葛析蓉送安蕾至里院大门外,依依不舍说:“姐姐,遇见你真好。可惜明天我要离开青岛了。”
安蕾笑说:“天下没有不散的宴席。”思忖半晌,她丢下最后一句嘱咐:“对于丁小与这类人而言,不确定性即代表着疗愈性。自信,刺激,迷茫,孤独,一个都不能少。你若想对未来有所斩获,一定要懂得分寸,知道么?”
两人拥抱而别,互道珍重。
和葛析蓉作别后,安蕾一个人走在高低起伏的街巷上,感受着初春夜晚的凛凛寒意。她随意哼唱着申川所作的那首《劳拉》的主歌旋律,任凭回忆在脑海中汹涌。街道两侧是一座座青岛里院,而她此刻的心情就像这些沉睡而去的古老建筑,无法与别人分享。
在拐出小巷第一个街口时,安蕾听到路边响起汽车鸣笛声。循声而去,看见丁小与在车里朝自己招手。
安蕾缓步走过去,调侃说:“占用你家阿蓉一晚,还挺不好意思。
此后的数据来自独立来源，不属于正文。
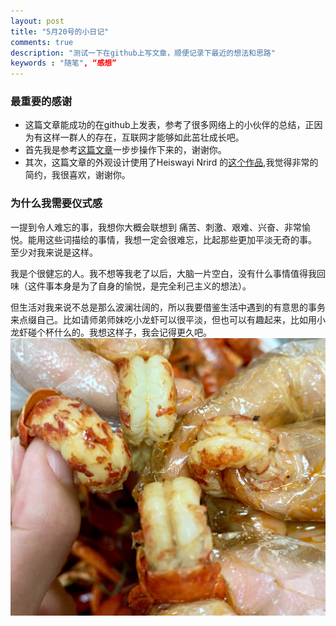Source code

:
 ```yaml
---
layout: post
title: "5月20号的小日记"
comments: true
description: "测试一下在github上写文章，顺便记录下最近的想法和思路"
keywords : "随笔", “感想” 
---
```


### 最重要的感谢

- 这篇文章能成功的在github上发表，参考了很多网络上的小伙伴的总结，正因为有这样一群人的存在，互联网才能够如此茁壮成长吧。
- 首先我是参考[这篇文章](https://blog.csdn.net/u012168038/article/details/77715439)一步步操作下来的，谢谢你。
- 其次，这篇文章的外观设计使用了Heiswayi Nrird 的[这个作品](http://jekyllthemes.org/themes/thinkspace/),我觉得非常的简约，我很喜欢，谢谢你。

### 为什么我需要仪式感

一提到令人难忘的事，我想你大概会联想到 痛苦、刺激、艰难、兴奋、非常愉悦。能用这些词描绘的事情，我想一定会很难忘，比起那些更加平淡无奇的事。 至少对我来说是这样。

我是个很健忘的人。我不想等我老了以后，大脑一片空白，没有什么事情值得我回味（这件事本身是为了自身的愉悦，是完全利己主义的想法）。

但生活对我来说不总是那么波澜壮阔的，所以我要借鉴生活中遇到的有意思的事务来点缀自己。比如请师弟师妹吃小龙虾可以很平淡，但也可以有趣起来，比如用小龙虾碰个杯什么的。我想这样子，我会记得更久吧。
![avatar](pic/xiaolongxia.jpg)

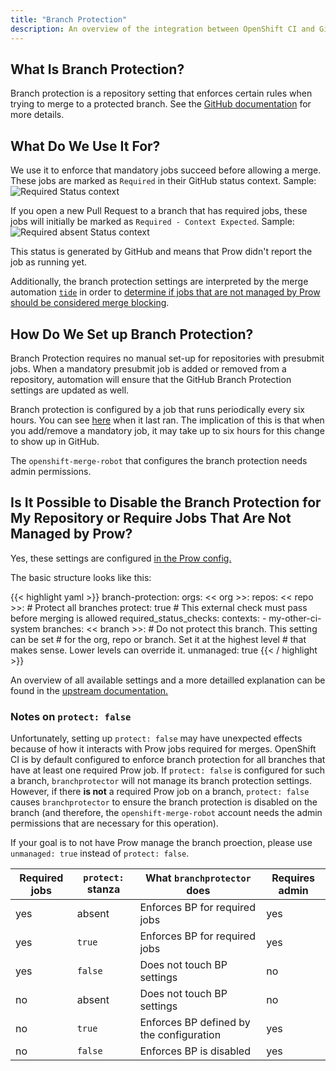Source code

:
 ```yaml
---
title: "Branch Protection"
description: An overview of the integration between OpenShift CI and GitHub branch protection.
---
```

## What Is Branch Protection?

Branch protection is a repository setting that enforces certain rules when trying to merge to a protected branch. See
the [GitHub documentation](https://docs.github.com/en/free-pro-team@latest/github/administering-a-repository/about-protected-branches)
for more details.

## What Do We Use It For?

We use it to enforce that mandatory jobs succeed before allowing a merge. These jobs are marked as `Required` in their GitHub
status context. Sample:
![Required Status context](/branchprotection_sample_required_job.png)


If you open a new Pull Request to a branch that has required jobs, these jobs will initially be marked as
`Required - Context Expected`. Sample:
![Required absent Status context](/branchprotection_sample_required_job_status_expected.png)

This status is generated by GitHub and means that Prow didn't report the job as running yet.

Additionally, the branch protection settings are interpreted by the merge automation
[`tide`](https://docs.prow.k8s.io/docs/components/core/tide/) in order to
[determine if jobs that are not managed by Prow should be considered merge
blocking](https://docs.prow.k8s.io/docs/jobs#requiring-jobs-for-auto-merge-through-tide).

## How Do We Set up Branch Protection?

Branch Protection requires no manual set-up for repositories with presubmit jobs. When a mandatory presubmit job is
added or removed from a repository, automation will ensure that the GitHub Branch Protection settings are updated as
well.

Branch protection is configured by a job that runs periodically every six hours. You can see
[here](https://prow.ci.openshift.org/?job=periodic-branch-protector) when it last ran. The implication of this is that
when you add/remove a mandatory job, it may take up to six hours for this change to show up in GitHub.

The `openshift-merge-robot` that configures the branch protection needs admin permissions.

## Is It Possible to Disable the Branch Protection for My Repository or Require Jobs That Are Not Managed by Prow?

Yes, these settings are configured [in the Prow
config.](https://github.com/openshift/release/blob/master/core-services/prow/02_config/_config.yaml)

The basic structure looks like this:

{{< highlight yaml >}}
branch-protection:
  orgs:
    << org >>:
      repos:
        << repo >>:
          # Protect all branches
          protect: true
          # This external check must pass before merging is allowed
          required_status_checks:
            contexts:
            - my-other-ci-system
          branches:
            << branch >>:
              # Do not protect this branch. This setting can be set
              # for the org, repo or branch. Set it at the highest level
              # that makes sense. Lower levels can override it.
              unmanaged: true
{{< / highlight >}}

An overview of all available settings and a more detailled explanation can be found in the
[upstream documentation.](https://docs.prow.k8s.io/docs/components/optional/branchprotector/)

### Notes on `protect: false`

Unfortunately, setting up `protect: false` may have unexpected effects because of how it interacts
with Prow jobs required for merges. OpenShift CI is by default configured to enforce branch protection
for all branches that have at least one required Prow job. If `protect: false` is
configured for such a branch, `branchprotector` will not manage its branch protection settings.
However, if there **is not** a required Prow job on a branch, `protect: false` causes `branchprotector`
to ensure the branch protection is disabled on the branch (and therefore, the `openshift-merge-robot`
account needs the admin permissions that are necessary for this operation).

If your goal is to not have Prow manage the branch proection, please use `unmanaged: true` instead of
`protect: false`.

| Required jobs | `protect:` stanza  | What `branchprotector` does  | Requires admin |
|---|---|---|---|
| yes | absent | Enforces BP for required jobs | yes |
| yes | `true` | Enforces BP for required jobs | yes |
| yes | `false` | Does not touch BP settings | no |
| no | absent | Does not touch BP settings | no |
| no | `true` | Enforces BP defined by the configuration | yes |
| no | `false` | Enforces BP is disabled | yes |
”
丁小与走下车,咧嘴笑着:“走这么早?”
安蕾说:“不早了,明早要上班。”
丁小与说:“看你表情,似乎还有话说。”
“好好待人家。”安蕾本觉得这句话没意义,前思后想,还是说出了口。
丁小与深沉一笑,说:“放心,我亏待不了她。”
安蕾脑海中闪过一道光,问:“对了,你有没有听申川提过《劳拉》这首歌?”
“从没听过。”丁小与顿了下,接着说:“如果他回南京,我会通知你。”
“我知道了。”安蕾戴上卫衣帽,略微缩了下身子,说:“再见,楚人乐手。”
丁小与深吸一口气,告别道:“再见,摇滚少女。”
次日晚。安蕾到店时,看见老尹坐在吧台前喝咖啡。
安蕾和他打招呼说:“真是稀奇,你居然坐在这里。”
老尹回头瞄了落地钟前的座位一眼,笑说:“等着安老板给调一杯长岛冰茶。”
站在吧台里的唐果开玩笑道:“是我做的不合口味?”
老尹解释说:“唐老板做的很对口味,所以想换着试试。”
安蕾也跟了句:“听上去不像是夸我。”
唐果注视着老尹,打趣说:“换口味这事,不太像你的作风。”
老尹笑而不语。
安蕾取出长岛冰茶所需的柠檬片、冰块和各类基酒,一并倒入雪克壶中,匀力摇动。她将雪克壶放定,取下盖嘴,对老尹说:“比起调酒,我更喜欢做咖啡。”
老尹问:“为什么?”
“做咖啡时,握奶缸的手是暖的。做调酒时,握雪克壶的手是冰的。”安蕾将雪克壶放在老尹面前,如此说道。
老尹张开手掌握壶,过几秒才拿来,点头说:“是很凉,就像我老家的雪。不过这人间冷暖,大致是要轮着尝。”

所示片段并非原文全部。